A few weeks ago, I talked about what to do when you see your friend struggling. Now, I’m diving into what happens when you feel like you have some sage advice and it gets tossed to the side. We’ve all been there before and it can be confusing and frustrating.
Acknowledge that this is not your battle.
The most important take-away from this is that you get to a point of detachment. Realize that this struggle is not your’s and you cannot fix it, even though you really, really, really want to. By releasing this control, you’re also releasing anxiety, worry, and frustration. They don’t offer closure, so loosen your grip. If anything, those things will give your crow’s feet, so let ’em go.
This is making you mad for a reason. Find it.
The obvious reason is because you love your friend and you hate watching them be in a bad place. The not-so-obvious reason is found somewhere inside of you. There’s a reason this is tugging at your heartstrings so intensely. When have you been through something similar? Is there still emotional attachment there? You may be dragging in your baggage to the situation without realizing it. So, instead of spending time critiquing everyone else, spend some time examining the “why”.
Do ask questions, but don’t be invasive.
It’s important to let your friend know that you care and one of the most caring things you can do is ask questions. Asking questions gives someone permission to open up to you without feeling like they’re being burdensome. However, this can be a slippery slope. Don’t push if your friend is feeling reserved.
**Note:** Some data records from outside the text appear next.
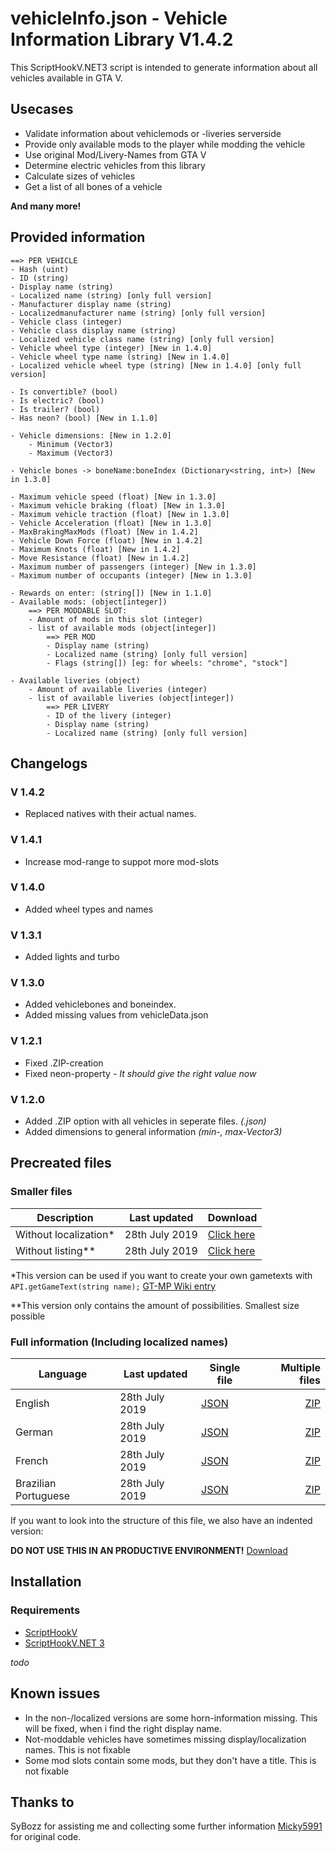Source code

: # vehicleInfo.json - Vehicle Information Library V1.4.2
This ScriptHookV.NET3 script is intended to generate information about all vehicles available in GTA V. 

## Usecases
* Validate information about vehiclemods or -liveries serverside
* Provide only available mods to the player while modding the vehicle
* Use original Mod/Livery-Names from GTA V
* Determine electric vehicles from this library
* Calculate sizes of vehicles
* Get a list of all bones of a vehicle

**And many more!**

## Provided information
```
==> PER VEHICLE
- Hash (uint)
- ID (string)
- Display name (string)
- Localized name (string) [only full version]
- Manufacturer display name (string) 
- Localizedmanufacturer name (string) [only full version]
​- Vehicle class (integer)
​- Vehicle class display name (string)
​- Localized vehicle class name (string) [only full version]
​- Vehicle wheel type (integer) [New in 1.4.0]
​- Vehicle wheel type name (string) [New in 1.4.0]
​- Localized vehicle wheel type (string) [New in 1.4.0] [only full version]
​
- Is convertible? (bool)
- Is electric? (bool)
​- Is trailer? (bool)​
​- Has neon? (bool) [New in 1.1.0]​

- Vehicle dimensions: [New in 1.2.0]
    - Minimum (Vector3) 
    - Maximum (Vector3)
    
- Vehicle bones -> boneName:boneIndex (Dictionary<string, int>) [New in 1.3.0]

- Maximum vehicle speed (float) [New in 1.3.0]
- Maximum vehicle braking (float) [New in 1.3.0]
- Maximum vehicle traction (float) [New in 1.3.0]
- Vehicle Acceleration (float) [New in 1.3.0]
- MaxBrakingMaxMods (float) [New in 1.4.2]
- Vehicle Down Force (float) [New in 1.4.2]
- Maximum Knots (float) [New in 1.4.2]
- Move Resistance (float) [New in 1.4.2]
- Maximum number of passengers (integer) [New in 1.3.0]
- Maximum number of occupants (integer) [New in 1.3.0]
    ​
​- Rewards on enter: (string[]) [New in 1.1.0]
​- Available mods: (object[integer]​​)
​    ==> PER MODDABLE SLOT:
​    - Amount of mods in this slot (integer)
​    - list of available mods (object[integer])
​        ==> PER MOD
​        - Display name (string)
​        - Localized name (string) [only full version]
​        - Flags (string[]) [eg: for wheels: "chrome", "stock"]
​
​- Available liveries (object)
​    - Amount of available liveries (integer)
​    - list of available liveries (object[integer])
​        ==> PER LIVERY
​        - ID of the livery (integer)
​        - Display name (string)
​        - Localized name (string) [only full version]
```

## Changelogs
### V 1.4.2
* Replaced natives with their actual names.

### V 1.4.1
* Increase mod-range to suppot more mod-slots

### V 1.4.0
* Added wheel types and names

### V 1.3.1
* Added lights and turbo

### V 1.3.0
* Added vehiclebones and boneindex.
* Added missing values from vehicleData.json

### V 1.2.1
* Fixed .ZIP-creation
* Fixed neon-property - *It should give the right value now*

### V 1.2.0
* Added .ZIP option with all vehicles in seperate files. *(<intHash>.json)*
* Added dimensions to general information *(min-, max-Vector3)*

## Precreated files
### Smaller files

Description | Last updated | Download
--- | --- | ---
Without localization* | 28th July 2019 | [Click here](https://github.com/Micky5991/GT-MP-vehicleInfo/releases/download/V1.4.1-vw/vehicleInfo.noloc.json)
Without listing** | 28th July 2019 | [Click here](https://github.com/Micky5991/GT-MP-vehicleInfo/releases/download/V1.4.1-vw/vehicleInfo.nolist.json)

*This version can be used if you want to create your own gametexts with `API.getGameText(string name);` [GT-MP Wiki entry](https://wiki.gt-mp.net/index.php?title=GetGameText)

**This version only contains the amount of possibilities. Smallest size possible

### Full information (Including localized names)

Language | Last updated | Single file | Multiple files
--- | --- | --- | ---:
English | 28th July 2019 | [JSON](https://github.com/Micky5991/GT-MP-vehicleInfo/releases/download/V1.4.1-vw/vehicleInfo-en.full.json) | [ZIP](https://github.com/Micky5991/GT-MP-vehicleInfo/releases/download/V1.4.1-vw/vehicleInfo-en.zip)
German | 28th July 2019 | [JSON](https://github.com/Micky5991/GT-MP-vehicleInfo/releases/download/V1.4.1-vw/vehicleInfo-de.full.json) | [ZIP](https://github.com/Micky5991/GT-MP-vehicleInfo/releases/download/V1.4.1-vw/vehicleInfo-de.zip)
French | 28th July 2019 | [JSON](https://github.com/Micky5991/GT-MP-vehicleInfo/releases/download/V1.4.1-vw/vehicleInfo-fr.full.json) | [ZIP](https://github.com/Micky5991/GT-MP-vehicleInfo/releases/download/V1.4.1-vw/vehicleInfo-fr.zip)
Brazilian Portuguese | 28th July 2019 | [JSON](https://github.com/Micky5991/GT-MP-vehicleInfo/releases/download/V1.4.1-vw/vehicleInfo-pt-br.full.json) | [ZIP](https://github.com/Micky5991/GT-MP-vehicleInfo/releases/download/V1.4.1-vw/vehicleInfo-pt-br.zip)

If you want to look into the structure of this file, we also have an indented version:

**DO NOT USE THIS IN AN PRODUCTIVE ENVIRONMENT!**
[Download](https://github.com/Micky5991/GT-MP-vehicleInfo/releases/download/V1.4.1-vw/vehicleInfo.ind.json)

## Installation
### Requirements
- [ScriptHookV](http://www.dev-c.com/gtav/scripthookv/)
- [ScriptHookV.NET 3](https://github.com/crosire/scripthookvdotnet)

_todo_

## Known issues
* In the non-/localized versions are some horn-information missing. This will be fixed, when i find the right display name.
* Not-moddable vehicles have sometimes missing display/localization names. This is not fixable
* Some mod slots contain some mods, but they don't have a title. This is not fixable

## Thanks to
SyBozz for assisting me and collecting some further information
[Micky5991](https://github.com/Micky5991) for original code.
It will only lead to resentment.
One way to check if it’s okay to open the conversation up is by asking, “Hey, is it okay if I ask something personal?” or “Do you want to talk about [insert struggle here]?”
Stop assuming their feelings.
It’s unfair to attach emotions to your friend that may not be there or may not be the major players. It’s okay to be compassionate and empathetic by trying to understand where they’re coming from. However, don’t automatically assume that they are feeling a certain way because that’s the way they should feel and you would feel that way. By assuming before speaking, you’re closing all the wrong gates to a meaningful understanding. Try to go in with a blank slate. If that’s challenging, try to keep your love and concern of your friend at the forefront.